Employees Who Listen to Amazon Alexa Requests Can Access Customers' Home Addresses

Earlier this month, Bloomberg shared details on the thousands of employees that Amazon employs around the world to listen to voice recordings captured in the homes of Amazon Echo owners when the Alexa wake word is spoken, with the purpose of improving the service.

There was some concerning information in the report, including employee access to private recordings, recordings that are upsetting or potentially criminal, and an employee tendency to share private recordings in group work chat environments. As it turns out, there's something Alexa owners should be even more worried about -- some of these employees have access to the home addresses of Amazon customers.

amazonecho 1
In a new report on the team Amazon employs to listen to Amazon Echo recordings, Bloomberg says that employees have access to location data and can "easily find a customer's home address" by typing geographic coordinates into third-party mapping software.
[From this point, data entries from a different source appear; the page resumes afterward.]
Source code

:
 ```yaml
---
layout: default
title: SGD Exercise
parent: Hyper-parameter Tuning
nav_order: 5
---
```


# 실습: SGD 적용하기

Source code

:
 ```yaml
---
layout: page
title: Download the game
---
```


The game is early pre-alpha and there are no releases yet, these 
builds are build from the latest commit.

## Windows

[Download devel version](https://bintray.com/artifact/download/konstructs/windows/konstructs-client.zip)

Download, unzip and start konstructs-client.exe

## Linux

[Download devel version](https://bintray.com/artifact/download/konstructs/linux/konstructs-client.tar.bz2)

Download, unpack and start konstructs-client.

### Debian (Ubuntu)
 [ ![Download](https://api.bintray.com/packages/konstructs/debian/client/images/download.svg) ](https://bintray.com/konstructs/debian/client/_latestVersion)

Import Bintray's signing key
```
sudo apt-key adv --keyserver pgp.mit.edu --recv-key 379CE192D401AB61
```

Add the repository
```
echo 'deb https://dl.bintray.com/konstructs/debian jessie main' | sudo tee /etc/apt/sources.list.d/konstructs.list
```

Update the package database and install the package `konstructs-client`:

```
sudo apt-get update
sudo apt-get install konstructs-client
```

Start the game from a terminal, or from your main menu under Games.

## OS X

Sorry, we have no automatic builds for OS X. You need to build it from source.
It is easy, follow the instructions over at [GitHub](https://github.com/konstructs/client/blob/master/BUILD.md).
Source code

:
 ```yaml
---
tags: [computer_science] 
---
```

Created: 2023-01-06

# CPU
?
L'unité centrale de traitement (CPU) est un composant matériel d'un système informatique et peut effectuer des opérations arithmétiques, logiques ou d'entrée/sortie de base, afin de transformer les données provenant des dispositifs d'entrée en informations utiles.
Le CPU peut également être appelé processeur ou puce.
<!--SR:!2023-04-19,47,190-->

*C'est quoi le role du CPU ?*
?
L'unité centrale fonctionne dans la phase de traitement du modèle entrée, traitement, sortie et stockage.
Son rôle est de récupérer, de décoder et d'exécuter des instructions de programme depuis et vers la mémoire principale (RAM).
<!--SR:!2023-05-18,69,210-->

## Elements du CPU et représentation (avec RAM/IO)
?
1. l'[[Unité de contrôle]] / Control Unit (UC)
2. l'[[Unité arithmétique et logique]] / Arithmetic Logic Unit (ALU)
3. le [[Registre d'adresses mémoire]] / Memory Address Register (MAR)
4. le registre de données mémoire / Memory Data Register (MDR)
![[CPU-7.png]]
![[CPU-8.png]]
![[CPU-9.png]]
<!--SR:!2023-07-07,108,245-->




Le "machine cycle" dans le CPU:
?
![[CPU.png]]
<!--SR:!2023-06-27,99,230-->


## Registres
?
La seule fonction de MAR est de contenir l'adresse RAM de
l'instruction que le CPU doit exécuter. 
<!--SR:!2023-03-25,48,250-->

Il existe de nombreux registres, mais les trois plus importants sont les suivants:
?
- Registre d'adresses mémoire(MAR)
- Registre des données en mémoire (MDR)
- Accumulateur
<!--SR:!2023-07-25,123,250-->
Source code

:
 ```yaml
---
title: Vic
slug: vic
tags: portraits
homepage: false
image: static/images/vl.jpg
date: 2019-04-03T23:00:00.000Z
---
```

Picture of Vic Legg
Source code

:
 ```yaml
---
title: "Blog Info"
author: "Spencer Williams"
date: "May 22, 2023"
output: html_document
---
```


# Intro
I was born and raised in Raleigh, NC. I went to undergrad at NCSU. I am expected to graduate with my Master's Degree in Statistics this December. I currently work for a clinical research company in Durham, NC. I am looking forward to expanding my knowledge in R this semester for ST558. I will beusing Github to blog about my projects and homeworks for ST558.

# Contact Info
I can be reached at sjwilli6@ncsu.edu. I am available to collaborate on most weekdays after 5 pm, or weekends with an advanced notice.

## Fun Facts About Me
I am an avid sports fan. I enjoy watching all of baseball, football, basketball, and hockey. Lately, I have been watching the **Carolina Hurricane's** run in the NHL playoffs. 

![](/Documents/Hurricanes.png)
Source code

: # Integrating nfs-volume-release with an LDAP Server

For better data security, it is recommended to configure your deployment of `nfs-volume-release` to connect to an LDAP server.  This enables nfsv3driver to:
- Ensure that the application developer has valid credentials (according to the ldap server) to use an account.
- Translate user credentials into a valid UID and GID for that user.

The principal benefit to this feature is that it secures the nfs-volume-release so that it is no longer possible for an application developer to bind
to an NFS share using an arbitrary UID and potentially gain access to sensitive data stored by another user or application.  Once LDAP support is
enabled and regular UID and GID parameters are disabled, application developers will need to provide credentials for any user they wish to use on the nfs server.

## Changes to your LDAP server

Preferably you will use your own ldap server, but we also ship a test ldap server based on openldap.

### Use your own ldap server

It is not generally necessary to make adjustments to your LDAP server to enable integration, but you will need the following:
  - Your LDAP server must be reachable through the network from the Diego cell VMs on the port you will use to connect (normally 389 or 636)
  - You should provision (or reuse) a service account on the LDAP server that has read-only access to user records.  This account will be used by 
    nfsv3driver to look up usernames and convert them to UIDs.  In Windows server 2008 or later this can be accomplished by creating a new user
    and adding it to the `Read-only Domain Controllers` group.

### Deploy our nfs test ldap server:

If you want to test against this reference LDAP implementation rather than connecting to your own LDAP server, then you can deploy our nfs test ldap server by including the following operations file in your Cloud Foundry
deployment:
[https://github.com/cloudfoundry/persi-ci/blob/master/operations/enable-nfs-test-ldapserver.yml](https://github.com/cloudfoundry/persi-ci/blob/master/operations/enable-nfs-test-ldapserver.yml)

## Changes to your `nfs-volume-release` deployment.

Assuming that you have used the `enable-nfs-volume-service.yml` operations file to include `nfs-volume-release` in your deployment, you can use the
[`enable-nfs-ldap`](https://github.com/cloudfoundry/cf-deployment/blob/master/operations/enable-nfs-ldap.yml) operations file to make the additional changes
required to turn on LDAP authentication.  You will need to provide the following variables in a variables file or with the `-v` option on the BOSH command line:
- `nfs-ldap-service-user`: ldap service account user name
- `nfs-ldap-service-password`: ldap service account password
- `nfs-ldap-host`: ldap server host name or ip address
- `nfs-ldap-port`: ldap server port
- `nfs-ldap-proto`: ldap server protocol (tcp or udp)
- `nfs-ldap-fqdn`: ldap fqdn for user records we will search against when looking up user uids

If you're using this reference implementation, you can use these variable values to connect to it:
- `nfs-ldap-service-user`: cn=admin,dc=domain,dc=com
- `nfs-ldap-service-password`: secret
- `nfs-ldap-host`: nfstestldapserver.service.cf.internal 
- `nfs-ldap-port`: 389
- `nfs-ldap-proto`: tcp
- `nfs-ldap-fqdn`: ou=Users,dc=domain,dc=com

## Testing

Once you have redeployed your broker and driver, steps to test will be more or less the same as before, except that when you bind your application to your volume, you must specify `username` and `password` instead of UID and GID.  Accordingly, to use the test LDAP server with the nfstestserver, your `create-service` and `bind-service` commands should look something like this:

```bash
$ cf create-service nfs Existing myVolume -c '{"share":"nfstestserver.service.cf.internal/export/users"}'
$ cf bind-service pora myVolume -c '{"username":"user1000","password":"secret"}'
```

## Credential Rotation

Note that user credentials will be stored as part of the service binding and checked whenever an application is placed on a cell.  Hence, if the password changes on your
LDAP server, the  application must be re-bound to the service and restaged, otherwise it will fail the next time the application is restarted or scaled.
The new information was shared by five anonymous Amazon employees who spoke to Bloomberg.

Team members with access to Alexa users' geographic coordinates can easily type them into third-party mapping software and find home residences, according to the employees, who signed nondisclosure agreements barring them from speaking publicly about the program.
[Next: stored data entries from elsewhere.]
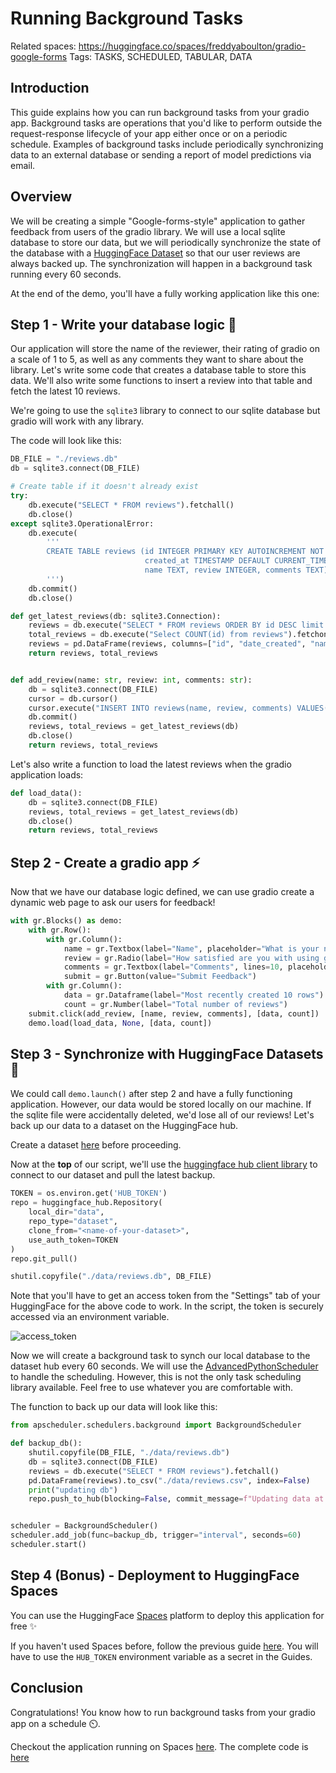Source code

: # Running Background Tasks

Related spaces: https://huggingface.co/spaces/freddyaboulton/gradio-google-forms
Tags: TASKS, SCHEDULED, TABULAR, DATA

## Introduction

This guide explains how you can run background tasks from your gradio app.
Background tasks are operations that you'd like to perform outside the request-response
lifecycle of your app either once or on a periodic schedule.
Examples of background tasks include periodically synchronizing data to an external database or
sending a report of model predictions via email.

## Overview

We will be creating a simple "Google-forms-style" application to gather feedback from users of the gradio library.
We will use a local sqlite database to store our data, but we will periodically synchronize the state of the database
with a [HuggingFace Dataset](https://huggingface.co/datasets) so that our user reviews are always backed up.
The synchronization will happen in a background task running every 60 seconds.

At the end of the demo, you'll have a fully working application like this one:

<gradio-app space="freddyaboulton/gradio-google-forms"> </gradio-app>

## Step 1 - Write your database logic 💾

Our application will store the name of the reviewer, their rating of gradio on a scale of 1 to 5, as well as
any comments they want to share about the library. Let's write some code that creates a database table to
store this data. We'll also write some functions to insert a review into that table and fetch the latest 10 reviews.

We're going to use the `sqlite3` library to connect to our sqlite database but gradio will work with any library.

The code will look like this:

```python
DB_FILE = "./reviews.db"
db = sqlite3.connect(DB_FILE)

# Create table if it doesn't already exist
try:
    db.execute("SELECT * FROM reviews").fetchall()
    db.close()
except sqlite3.OperationalError:
    db.execute(
        '''
        CREATE TABLE reviews (id INTEGER PRIMARY KEY AUTOINCREMENT NOT NULL,
                              created_at TIMESTAMP DEFAULT CURRENT_TIMESTAMP NOT NULL,
                              name TEXT, review INTEGER, comments TEXT)
        ''')
    db.commit()
    db.close()

def get_latest_reviews(db: sqlite3.Connection):
    reviews = db.execute("SELECT * FROM reviews ORDER BY id DESC limit 10").fetchall()
    total_reviews = db.execute("Select COUNT(id) from reviews").fetchone()[0]
    reviews = pd.DataFrame(reviews, columns=["id", "date_created", "name", "review", "comments"])
    return reviews, total_reviews


def add_review(name: str, review: int, comments: str):
    db = sqlite3.connect(DB_FILE)
    cursor = db.cursor()
    cursor.execute("INSERT INTO reviews(name, review, comments) VALUES(?,?,?)", [name, review, comments])
    db.commit()
    reviews, total_reviews = get_latest_reviews(db)
    db.close()
    return reviews, total_reviews
```

Let's also write a function to load the latest reviews when the gradio application loads:

```python
def load_data():
    db = sqlite3.connect(DB_FILE)
    reviews, total_reviews = get_latest_reviews(db)
    db.close()
    return reviews, total_reviews
```

## Step 2 - Create a gradio app ⚡

Now that we have our database logic defined, we can use gradio create a dynamic web page to ask our users for feedback!

```python
with gr.Blocks() as demo:
    with gr.Row():
        with gr.Column():
            name = gr.Textbox(label="Name", placeholder="What is your name?")
            review = gr.Radio(label="How satisfied are you with using gradio?", choices=[1, 2, 3, 4, 5])
            comments = gr.Textbox(label="Comments", lines=10, placeholder="Do you have any feedback on gradio?")
            submit = gr.Button(value="Submit Feedback")
        with gr.Column():
            data = gr.Dataframe(label="Most recently created 10 rows")
            count = gr.Number(label="Total number of reviews")
    submit.click(add_review, [name, review, comments], [data, count])
    demo.load(load_data, None, [data, count])
```

## Step 3 - Synchronize with HuggingFace Datasets 🤗

We could call `demo.launch()` after step 2 and have a fully functioning application. However,
our data would be stored locally on our machine. If the sqlite file were accidentally deleted, we'd lose all of our reviews!
Let's back up our data to a dataset on the HuggingFace hub.

Create a dataset [here](https://huggingface.co/datasets) before proceeding.

Now at the **top** of our script, we'll use the [huggingface hub client library](https://huggingface.co/docs/huggingface_hub/index)
to connect to our dataset and pull the latest backup.

```python
TOKEN = os.environ.get('HUB_TOKEN')
repo = huggingface_hub.Repository(
    local_dir="data",
    repo_type="dataset",
    clone_from="<name-of-your-dataset>",
    use_auth_token=TOKEN
)
repo.git_pull()

shutil.copyfile("./data/reviews.db", DB_FILE)
```

Note that you'll have to get an access token from the "Settings" tab of your HuggingFace for the above code to work.
In the script, the token is securely accessed via an environment variable.

![access_token](https://github.com/gradio-app/gradio/blob/main/guides/assets/access_token.png?raw=true)

Now we will create a background task to synch our local database to the dataset hub every 60 seconds.
We will use the [AdvancedPythonScheduler](https://apscheduler.readthedocs.io/en/3.x/) to handle the scheduling.
However, this is not the only task scheduling library available. Feel free to use whatever you are comfortable with.

The function to back up our data will look like this:

```python
from apscheduler.schedulers.background import BackgroundScheduler

def backup_db():
    shutil.copyfile(DB_FILE, "./data/reviews.db")
    db = sqlite3.connect(DB_FILE)
    reviews = db.execute("SELECT * FROM reviews").fetchall()
    pd.DataFrame(reviews).to_csv("./data/reviews.csv", index=False)
    print("updating db")
    repo.push_to_hub(blocking=False, commit_message=f"Updating data at {datetime.datetime.now()}")


scheduler = BackgroundScheduler()
scheduler.add_job(func=backup_db, trigger="interval", seconds=60)
scheduler.start()
```

## Step 4 (Bonus) - Deployment to HuggingFace Spaces

You can use the HuggingFace [Spaces](https://huggingface.co/spaces) platform to deploy this application for free ✨

If you haven't used Spaces before, follow the previous guide [here](/using_hugging_face_integrations).
You will have to use the `HUB_TOKEN` environment variable as a secret in the Guides.

## Conclusion

Congratulations! You know how to run background tasks from your gradio app on a schedule ⏲️.

Checkout the application running on Spaces [here](https://huggingface.co/spaces/freddyaboulton/gradio-google-forms).
The complete code is [here](https://huggingface.co/spaces/freddyaboulton/gradio-google-forms/blob/main/app.py)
While there's no indication Amazon employees with access to the data have attempted to track down individual users, two members of the Alexa team expressed concern to Bloomberg that Amazon was granting unnecessarily broad access to customer data that would make it easy to identify a device's owner.

Bloomberg saw a demonstration where an Amazon team member pasted a user's coordinates (stored on Amazon's servers as latitude and longitude) into Google Maps, finding the address for the user linked to the recording in less than a minute. It's not clear how many people are able to access that system, though two Amazon employees said that until recently, the "vast majority" of workers in the Alexa Data Services group could use the software.
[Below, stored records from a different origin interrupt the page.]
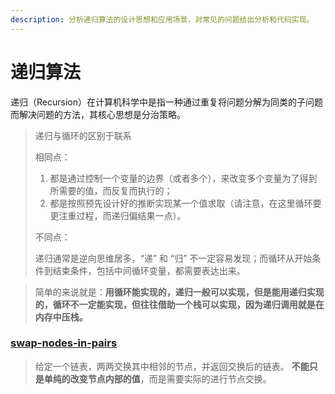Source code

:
 ```yaml
---
description: 分析递归算法的设计思想和应用场景，对常见的问题给出分析和代码实现。
---
```


# 递归算法

递归（Recursion）在计算机科学中是指一种通过重复将问题分解为同类的子问题而解决问题的方法，其核心思想是分治策略。

> 递归与循环的区别于联系
>
> 相同点： 
>
> 1. 都是通过控制一个变量的边界（或者多个），来改变多个变量为了得到所需要的值，而反复而执行的；
> 2. 都是按照预先设计好的推断实现某一个值求取（请注意，在这里循环要更注重过程，而递归偏结果一点）。
>
> 不同点： 
>
> 递归通常是逆向思维居多，“递” 和 “归” 不一定容易发现；而循环从开始条件到结束条件，包括中间循环变量，都需要表达出来。

> 简单的来说就是：**用循环能实现的，递归一般可以实现，但是能用递归实现的，循环不一定能实现，但往往借助一个栈可以实现，因为递归调用就是在内存中压栈。**

### [swap-nodes-in-pairs](https://leetcode-cn.com/problems/swap-nodes-in-pairs/)

> 给定一个链表，两两交换其中相邻的节点，并返回交换后的链表。 **不能只是单纯的改变节点内部的值**，而是需要实际的进行节点交换。

```text

```

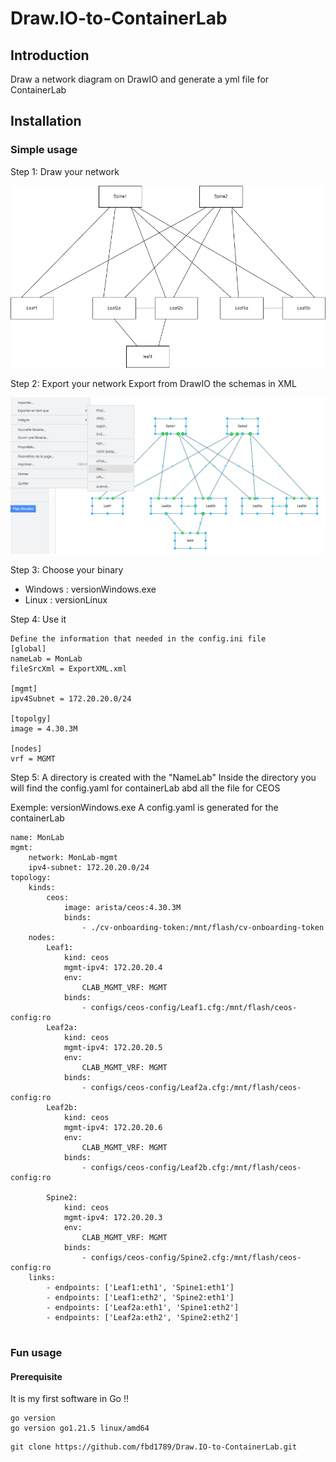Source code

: # Draw.IO-to-ContainerLab

## Introduction
Draw a network diagram on DrawIO and generate a yml file for ContainerLab

## Installation

### Simple usage
Step 1: Draw your network

![Alt text](DrawIOExample.png)

Step 2: Export your network
Export from DrawIO the schemas in XML

![Alt text](DrawIOExample1.png)

Step 3: Choose your binary
- Windows : versionWindows.exe
- Linux : versionLinux

Step 4: Use it
```
Define the information that needed in the config.ini file
[global]
nameLab = MonLab
fileSrcXml = ExportXML.xml

[mgmt]
ipv4Subnet = 172.20.20.0/24

[topolgy]
image = 4.30.3M

[nodes]
vrf = MGMT
```

Step 5:
A directory is created with the "NameLab"
Inside the directory you will find the config.yaml for containerLab abd all the file for CEOS


Exemple: versionWindows.exe
A config.yaml is generated for the containerLab
```
name: MonLab
mgmt:
    network: MonLab-mgmt
    ipv4-subnet: 172.20.20.0/24
topology:
    kinds:
        ceos:
            image: arista/ceos:4.30.3M
            binds:
                - ./cv-onboarding-token:/mnt/flash/cv-onboarding-token
    nodes:
        Leaf1:
            kind: ceos
            mgmt-ipv4: 172.20.20.4
            env:
                CLAB_MGMT_VRF: MGMT
            binds:
                - configs/ceos-config/Leaf1.cfg:/mnt/flash/ceos-config:ro
        Leaf2a:
            kind: ceos
            mgmt-ipv4: 172.20.20.5
            env:
                CLAB_MGMT_VRF: MGMT
            binds:
                - configs/ceos-config/Leaf2a.cfg:/mnt/flash/ceos-config:ro
        Leaf2b:
            kind: ceos
            mgmt-ipv4: 172.20.20.6
            env:
                CLAB_MGMT_VRF: MGMT
            binds:
                - configs/ceos-config/Leaf2b.cfg:/mnt/flash/ceos-config:ro

        Spine2:
            kind: ceos
            mgmt-ipv4: 172.20.20.3
            env:
                CLAB_MGMT_VRF: MGMT
            binds:
                - configs/ceos-config/Spine2.cfg:/mnt/flash/ceos-config:ro
    links:
        - endpoints: ['Leaf1:eth1', 'Spine1:eth1']
        - endpoints: ['Leaf1:eth2', 'Spine2:eth1']
        - endpoints: ['Leaf2a:eth1', 'Spine1:eth2']
        - endpoints: ['Leaf2a:eth2', 'Spine2:eth2']
 
```

### Fun usage
#### Prerequisite
It is my first software in Go !!

```
go version
go version go1.21.5 linux/amd64
```

```
git clone https://github.com/fbd1789/Draw.IO-to-ContainerLab.git
```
Certain employees on the data team listening to recordings have access to home and work addresses for customers along with phone numbers and access to their contacts if the person has chosen to share contacts with Alexa, all for the purpose of improving requests.

That employees can access specific location data for an individual customer is concerning because after the original report, Amazon had this to say: "Employees do not have direct access to information that can identify the person or account as part of this workflow."

In a new statement provided to Bloomberg, Amazon said something different, calling access to internal tools "highly controlled."

In a new statement responding to this story, Amazon said "access to internal tools is highly controlled, and is only granted to a limited number of employees who require these tools to train and improve the service by processing an extremely small sample of interactions. Our policies strictly prohibit employee access to or use of customer data for any other reason, and we have a zero tolerance policy for abuse of our systems. We regularly audit employee access to internal tools and limit access whenever and wherever possible."

Amazon, says Bloomberg, appears to be restricting the level of access that employees have to sensitive customer data, and after the original story, some of the workers who transcribe and annotate audio recordings no longer had access to software tools they had previously used.

Alexa users concerned with the data that's being collected and used by Amazon should make sure to enable all privacy features and uncheck the option for letting Amazon save Echo recordings.

Top Rated Comments

sputnikv Avatar
65 months ago
This is a scandal that warrants more attention than it's getting.
Score: 58 Votes (Like | Disagree)
outskirtsofinfinity Avatar
65 months ago
No way I'll allow one of those listening doohickies into my home...
Score: 19 Votes (Like | Disagree)
repoman016 Avatar
65 months ago
surprise! Company that collects user data is collecting more than we thought or cared to read about in the lengthy TOS! *shocking*
Score: 15 Votes (Like | Disagree)
repoman016 Avatar
65 months ago
These devices sole original purpose is to collect data/voice/recordings of you to use for blackmail purposes later down the line should your name come up against something their controllers are pushing.

You can talk all you want about how you aren't "doing anything sketchy/illegal" but you must understand the powers that be will CHANGE the rules on you when you least expect it to make certain things you do fit into that criteria.
GREAT point.

Look at what yearbooks are doing to people in politics from 30+ years ago.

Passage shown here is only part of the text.